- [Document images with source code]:
• • • •

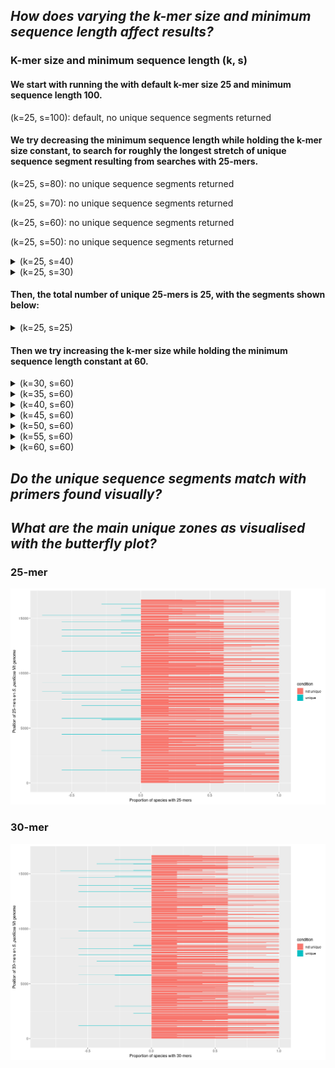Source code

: ## _How does varying the k-mer size and minimum sequence length affect results?_

### K-mer size and minimum sequence length (k, s)

#### We start with running the with default k-mer size 25 and minimum sequence length 100.

(k=25, s=100): default, no unique sequence segments returned

#### We try decreasing the minimum sequence length while holding the k-mer size constant, to search for roughly the longest stretch of unique sequence segment resulting from searches with 25-mers.

(k=25, s=80): no unique sequence segments returned

(k=25, s=70): no unique sequence segments returned

(k=25, s=60): no unique sequence segments returned

(k=25, s=50): no unique sequence segments returned

<details>
  <summary>(k=25, s=40)</summary>
>NC_022734.1region15893-15932_size40_propspcIN25.0_propunivsOUT100.0_avgOUTentries0.0
TAAAAATTCATAACCCACATTAATTTATAATCAATATATT
</details>

<details>
  <summary>(k=25, s=30)</summary>
>NC_022734.1region13651-13687_size37_propspcIN28.2_propunivsOUT100.0_avgOUTentries0.0
TCTTATCCAACAAACACCTCTAATCAAATTATCTACA
>NC_022734.1region14795-14828_size34_propspcIN25.6_propunivsOUT100.0_avgOUTentries0.0
CACAGTTATTACTAATCTTCTTTCAGCCTTCCCA
>NC_022734.1region15893-15932_size40_propspcIN25.0_propunivsOUT100.0_avgOUTentries0.0
TAAAAATTCATAACCCACATTAATTTATAATCAATATATT
</details>

#### Then, the total number of unique 25-mers is 25, with the segments shown below: 
<details>
  <summary>(k=25, s=25)</summary>
>NC_022734.1region1167-1191_size25_propspcIN57.1_propunivsOUT100.0_avgOUTentries0.0
ACATTTTACACCTTTTAGTATGGGC
>NC_022734.1region2301-2325_size25_propspcIN14.3_propunivsOUT100.0_avgOUTentries0.0
TAATTTAATTGTTTTTGGTTGGGGC
>NC_022734.1region2943-2967_size25_propspcIN28.6_propunivsOUT100.0_avgOUTentries0.0
GGGCTACATACAATTCCGTAAAGGC
>NC_022734.1region4417-4441_size25_propspcIN57.1_propunivsOUT100.0_avgOUTentries0.0
TCTAGCCACCTGACAAAAACTTGCC
>NC_022734.1region5771-5795_size25_propspcIN28.6_propunivsOUT100.0_avgOUTentries0.0
TTGATTACTCCCCCCCTCTCTCCTG
>NC_022734.1region5858-5882_size25_propspcIN57.1_propunivsOUT100.0_avgOUTentries0.0
CCTTGCAGGTAATATAGCCCACGCC
>NC_022734.1region7077-7101_size25_propspcIN49.7_propunivsOUT100.0_avgOUTentries0.0
CACTCTGTCACTTTCTTTGTAAGAC
>NC_022734.1region7608-7632_size25_propspcIN57.1_propunivsOUT100.0_avgOUTentries0.0
AGAATCCCCCATTCGTGTTCTAGTA
>NC_022734.1region7758-7782_size25_propspcIN57.1_propunivsOUT100.0_avgOUTentries0.0
TTCAGAGATTTGTGGTGCTAACCAC
>NC_022734.1region8148-8172_size25_propspcIN57.1_propunivsOUT100.0_avgOUTentries0.0
ATTAATTGCCCTAGCAATTATAATT
>NC_022734.1region8355-8379_size25_propspcIN71.4_propunivsOUT100.0_avgOUTentries0.0
TTTACTACCATATACTTTTACACCC
>NC_022734.1region8476-8500_size25_propspcIN14.3_propunivsOUT100.0_avgOUTentries0.0
CACCTACTACCAGAAGGCACTCCAG
>NC_022734.1region8539-8563_size25_propspcIN14.3_propunivsOUT100.0_avgOUTentries0.0
AGCCTCTTTATTCGACCTTTAGCAC
>NC_022734.1region9092-9116_size25_propspcIN71.4_propunivsOUT100.0_avgOUTentries0.0
CCTTGCCCCCACACCAGAATTGGGC
>NC_022734.1region9794-9818_size25_propspcIN56.6_propunivsOUT100.0_avgOUTentries0.0
ACTGCGCTTCTTCCTTGTGGCGATC
>NC_022734.1region10598-10622_size25_propspcIN14.3_propunivsOUT100.0_avgOUTentries0.0
CCACATTTCCACTGAACCTATTATG
>NC_022734.1region11965-11989_size25_propspcIN57.1_propunivsOUT100.0_avgOUTentries0.0
CTTCCTCCTCATCTTCATTATCCTG
>NC_022734.1region13651-13687_size37_propspcIN28.2_propunivsOUT100.0_avgOUTentries0.0
TCTTATCCAACAAACACCTCTAATCAAATTATCTACA
>NC_022734.1region13930-13954_size25_propspcIN50.9_propunivsOUT100.0_avgOUTentries0.0
CATCTCCTCAACCCCCGCTCAACCA
>NC_022734.1region14768-14792_size25_propspcIN28.6_propunivsOUT100.0_avgOUTentries0.0
ATGAGGACAAATATCTTTCTGAGGA
>NC_022734.1region14795-14828_size34_propspcIN25.6_propunivsOUT100.0_avgOUTentries0.0
CACAGTTATTACTAATCTTCTTTCAGCCTTCCCA
>NC_022734.1region15260-15284_size25_propspcIN71.4_propunivsOUT100.0_avgOUTentries0.0
CTTTATCCTCATATTGGTTCCAATA
>NC_022734.1region15310-15334_size25_propspcIN14.3_propunivsOUT100.0_avgOUTentries0.0
ATACCTTCCGACCCCCAGCCCAAAC
>NC_022734.1region15893-15932_size40_propspcIN25.0_propunivsOUT100.0_avgOUTentries0.0
TAAAAATTCATAACCCACATTAATTTATAATCAATATATT
>NC_022734.1region16300-16324_size25_propspcIN28.6_propunivsOUT100.0_avgOUTentries0.0
ATCCTCGGACTCTGGTCATTAAGTA
</details>

#### Then we try increasing the k-mer size while holding the minimum sequence length constant at 60.

<details>
  <summary>(k=30, s=60)</summary>
>NC_022734.1region14763-14828_size66_propspcIN26.0_propunivsOUT100.0_avgOUTentries0.0
CTACCATGAGGACAAATATCTTTCTGAGGAGCCACAGTTATTACTAATCTTCTTTCAGCCTTCCCA
</details>

<details>
  <summary>(k=35, s=60)</summary>
>NC_022734.1region14758-14828_size71_propspcIN25.2_propunivsOUT100.0_avgOUTentries0.0
ATGTCCTACCATGAGGACAAATATCTTTCTGAGGAGCCACAGTTATTACTAATCTTCTTTCAGCCTTCCCA
</details>

<details>
  <summary>(k=40, s=60)</summary>
>NC_022734.1region14753-14828_size76_propspcIN24.4_propunivsOUT100.0_avgOUTentries0.0
GGGTTATGTCCTACCATGAGGACAAATATCTTTCTGAGGAGCCACAGTTATTACTAATCTTCTTTCAGCCTTCCCA
</details>

<details>
  <summary>(k=45, s=60)</summary>
>NC_022734.1region11930-11995_size66_propspcIN57.1_propunivsOUT100.0_avgOUTentries0.0
GCAAGAGCTATGAATATAATTATCTTTAACTCAGCCTTCCTCCTCATCTTCATTATCCTGTTATAC
>NC_022734.1region14748-14828_size81_propspcIN23.8_propunivsOUT100.0_avgOUTentries0.0
TTCGTGGGTTATGTCCTACCATGAGGACAAATATCTTTCTGAGGAGCCACAGTTATTACTAATCTTCTTTCAGCCTTCCCA
>NC_022734.1region15873-15932_size60_propspcIN21.4_propunivsOUT100.0_avgOUTentries0.0
TAATCAACAAATTCATTTCATAAAAATTCATAACCCACATTAATTTATAATCAATATATT
</details>

<details>
  <summary>(k=50, s=60)</summary>
>NC_022734.1region10573-10634_size62_propspcIN14.3_propunivsOUT100.0_avgOUTentries0.0
CATTAATGATTTTAGCAAGTCAAAACCACATTTCCACTGAACCTATTATGCGCCAACGAATT
>NC_022734.1region11925-11995_size71_propspcIN57.1_propunivsOUT100.0_avgOUTentries0.0
TCCAAGCAAGAGCTATGAATATAATTATCTTTAACTCAGCCTTCCTCCTCATCTTCATTATCCTGTTATAC
>NC_022734.1region13626-13687_size62_propspcIN22.6_propunivsOUT100.0_avgOUTentries0.0
ACGAAAAAATTGGCCCAAAAAGTACTCTTATCCAACAAACACCTCTAATCAAATTATCTACA
>NC_022734.1region14743-14828_size86_propspcIN23.3_propunivsOUT100.0_avgOUTentries0.0
CAGCCTTCGTGGGTTATGTCCTACCATGAGGACAAATATCTTTCTGAGGAGCCACAGTTATTACTAATCTTCTTTCAGCCTTCCCA
>NC_022734.1region15235-15334_size100_propspcIN41.9_propunivsOUT100.0_avgOUTentries0.0
GGGTTCTAGCCCTCCTATTCTCAATCTTTATCCTCATATTGGTTCCAATACTTCACACCTCAAAACAACGAAGCAATACCTTCCGACCCCCAGCCCAAAC
>NC_022734.1region15845-15932_size88_propspcIN19.2_propunivsOUT100.0_avgOUTentries0.0
ATACTATGATTAACCCACACTTCCTTAATAATCAACAAATTCATTTCATAAAAATTCATAACCCACATTAATTTATAATCAATATATT
</details>

<details>
  <summary>(k=55, s=60)</summary>
>NC_022734.1region10568-10634_size67_propspcIN14.3_propunivsOUT100.0_avgOUTentries0.0
CCTCCCATTAATGATTTTAGCAAGTCAAAACCACATTTCCACTGAACCTATTATGCGCCAACGAATT
>NC_022734.1region11920-11995_size76_propspcIN57.1_propunivsOUT100.0_avgOUTentries0.0
GCAACTCCAAGCAAGAGCTATGAATATAATTATCTTTAACTCAGCCTTCCTCCTCATCTTCATTATCCTGTTATAC
>NC_022734.1region13345-13453_size109_propspcIN60.0_propunivsOUT100.0_avgOUTentries0.0
CTTAATCATTACACTTAACCTCCCACCAACAAAAACCCAAATTATGACCATAACCCCATTACTAAAATTATCCGCCCTCCTAGTAACTATTATTGGCCTGCTAGTAGCA
>NC_022734.1region13621-13687_size67_propspcIN22.0_propunivsOUT100.0_avgOUTentries0.0
CTGAAACGAAAAAATTGGCCCAAAAAGTACTCTTATCCAACAAACACCTCTAATCAAATTATCTACA
>NC_022734.1region14738-14828_size91_propspcIN22.8_propunivsOUT100.0_avgOUTentries0.0
AGCAACAGCCTTCGTGGGTTATGTCCTACCATGAGGACAAATATCTTTCTGAGGAGCCACAGTTATTACTAATCTTCTTTCAGCCTTCCCA
>NC_022734.1region15212-15334_size123_propspcIN47.2_propunivsOUT100.0_avgOUTentries0.0
CTCTATCCCAAATAAACTTGGGGGGGTTCTAGCCCTCCTATTCTCAATCTTTATCCTCATATTGGTTCCAATACTTCACACCTCAAAACAACGAAGCAATACCTTCCGACCCCCAGCCCAAAC
>NC_022734.1region15840-15932_size93_propspcIN18.9_propunivsOUT100.0_avgOUTentries0.0
ATTACATACTATGATTAACCCACACTTCCTTAATAATCAACAAATTCATTTCATAAAAATTCATAACCCACATTAATTTATAATCAATATATT
</details>

<details>
  <summary>(k=60, s=60)</summary>
>NC_022734.1region1132-1191_size60_propspcIN57.1_propunivsOUT100.0_avgOUTentries0.0
TATCAATTATACCCACCATTAATTATTAAATTAAAACATTTTACACCTTTTAGTATGGGC
>NC_022734.1region2266-2325_size60_propspcIN14.3_propunivsOUT100.0_avgOUTentries0.0
TAATCCCCTGGGAATAATCACTCATACAATATTTCTAATTTAATTGTTTTTGGTTGGGGC
>NC_022734.1region2908-2967_size60_propspcIN28.6_propunivsOUT100.0_avgOUTentries0.0
ACAGCTTTTTTAACCTTAGTTGAACGAAAAATTCTGGGCTACATACAATTCCGTAAAGGC
>NC_022734.1region4382-4441_size60_propspcIN57.1_propunivsOUT100.0_avgOUTentries0.0
GTACTTCAAGGATTAGACCTTACCACAGGTTTAATTCTAGCCACCTGACAAAAACTTGCC
>NC_022734.1region5736-5795_size60_propspcIN28.6_propunivsOUT100.0_avgOUTentries0.0
GACATAGCTTTCCCGCGAATAAATAACATAAGCTTTTGATTACTCCCCCCCTCTCTCCTG
>NC_022734.1region5823-5882_size60_propspcIN57.1_propunivsOUT100.0_avgOUTentries0.0
GCAGGAGCCGGAACCGGCTGAACGGTCTATCCCCCCCTTGCAGGTAATATAGCCCACGCC
>NC_022734.1region7042-7101_size60_propspcIN44.3_propunivsOUT100.0_avgOUTentries0.0
ACCCCCGTATATTGATTTCAAGTCAATCACATCACCACTCTGTCACTTTCTTTGTAAGAC
>NC_022734.1region7573-7632_size60_propspcIN57.1_propunivsOUT100.0_avgOUTentries0.0
TTGTTAGAAACCGACCACCGAATAATTGTACCTATAGAATCCCCCATTCGTGTTCTAGTA
>NC_022734.1region7723-7782_size60_propspcIN57.1_propunivsOUT100.0_avgOUTentries0.0
ATTATTTCCCGACCAGGTGTTTATTATGGTCAATGTTCAGAGATTTGTGGTGCTAACCAC
>NC_022734.1region8113-8172_size60_propspcIN57.1_propunivsOUT100.0_avgOUTentries0.0
GACCAATTCTTAAGCCCCTCACTCCTTGGAATCCCATTAATTGCCCTAGCAATTATAATT
>NC_022734.1region8320-8379_size60_propspcIN65.2_propunivsOUT100.0_avgOUTentries0.0
CTAATATTATTTTTAATTACTATTAACCTTCTTGGTTTACTACCATATACTTTTACACCC
>NC_022734.1region8441-8500_size60_propspcIN14.3_propunivsOUT100.0_avgOUTentries0.0
TTGGGGTACTCAATCAACCCACCATTGCTCTTGGGCACCTACTACCAGAAGGCACTCCAG
>NC_022734.1region8504-8563_size60_propspcIN14.3_propunivsOUT100.0_avgOUTentries0.0
TATTAATCCCAATTTTAATTATTATCGAAACTATCAGCCTCTTTATTCGACCTTTAGCAC
>NC_022734.1region9057-9116_size60_propspcIN71.4_propunivsOUT100.0_avgOUTentries0.0
TTCCTCGGCTTTTTCTGGGCCTTCTACCACTCAAGCCTTGCCCCCACACCAGAATTGGGC
>NC_022734.1region9759-9818_size60_propspcIN48.6_propunivsOUT100.0_avgOUTentries0.0
TTTGACCCATTAGGAAGTGCACGCCTCCCATTCTCACTGCGCTTCTTCCTTGTGGCGATC
>NC_022734.1region10563-10634_size72_propspcIN14.3_propunivsOUT100.0_avgOUTentries0.0
TGGCTCCTCCCATTAATGATTTTAGCAAGTCAAAACCACATTTCCACTGAACCTATTATGCGCCAACGAATT
>NC_022734.1region11915-11995_size81_propspcIN57.1_propunivsOUT100.0_avgOUTentries0.0
TTGGTGCAACTCCAAGCAAGAGCTATGAATATAATTATCTTTAACTCAGCCTTCCTCCTCATCTTCATTATCCTGTTATAC
>NC_022734.1region13340-13453_size114_propspcIN59.3_propunivsOUT100.0_avgOUTentries0.0
GCTGGCTTAATCATTACACTTAACCTCCCACCAACAAAAACCCAAATTATGACCATAACCCCATTACTAAAATTATCCGCCCTCCTAGTAACTATTATTGGCCTGCTAGTAGCA
>NC_022734.1region13616-13687_size72_propspcIN21.4_propunivsOUT100.0_avgOUTentries0.0
CTAACCTGAAACGAAAAAATTGGCCCAAAAAGTACTCTTATCCAACAAACACCTCTAATCAAATTATCTACA
>NC_022734.1region13895-13954_size60_propspcIN46.2_propunivsOUT100.0_avgOUTentries0.0
CCACCAAAATCCCCTCGAACCATTTCTAAATTACTCATCTCCTCAACCCCCGCTCAACCA
>NC_022734.1region14733-14828_size96_propspcIN22.3_propunivsOUT100.0_avgOUTentries0.0
CTAATAGCAACAGCCTTCGTGGGTTATGTCCTACCATGAGGACAAATATCTTTCTGAGGAGCCACAGTTATTACTAATCTTCTTTCAGCCTTCCCA
>NC_022734.1region15207-15334_size128_propspcIN45.9_propunivsOUT100.0_avgOUTentries0.0
CTACGCTCTATCCCAAATAAACTTGGGGGGGTTCTAGCCCTCCTATTCTCAATCTTTATCCTCATATTGGTTCCAATACTTCACACCTCAAAACAACGAAGCAATACCTTCCGACCCCCAGCCCAAAC
>NC_022734.1region15835-15932_size98_propspcIN18.7_propunivsOUT100.0_avgOUTentries0.0
CCTTCATTACATACTATGATTAACCCACACTTCCTTAATAATCAACAAATTCATTTCATAAAAATTCATAACCCACATTAATTTATAATCAATATATT
>NC_022734.1region16265-16324_size60_propspcIN28.6_propunivsOUT100.0_avgOUTentries0.0
CATCTAGACCTAAATTGAGATATTAAATAAATGAAATCCTCGGACTCTGGTCATTAAGTA
</details>

## _Do the unique sequence segments match with primers found visually?_

## _What are the main unique zones as visualised with the butterfly plot?_

### 25-mer

<p align="center">
<img src="https://github.com/GlassLabGenomics/sleepershark_seq_analysis/blob/main/pacificus_vs_others/output/kmer25_butterflyplot.png" width="1000">
</p>

### 30-mer 

<p align="center">
<img src="https://github.com/GlassLabGenomics/sleepershark_seq_analysis/blob/main/pacificus_vs_others/output/kmer30_butterflyplot.png" width="1000">
</p>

• • • •

- [Work item]: What is the number of lines in the data above that include the word "Then"? Answer with that number only.

- [Problem solution]: 2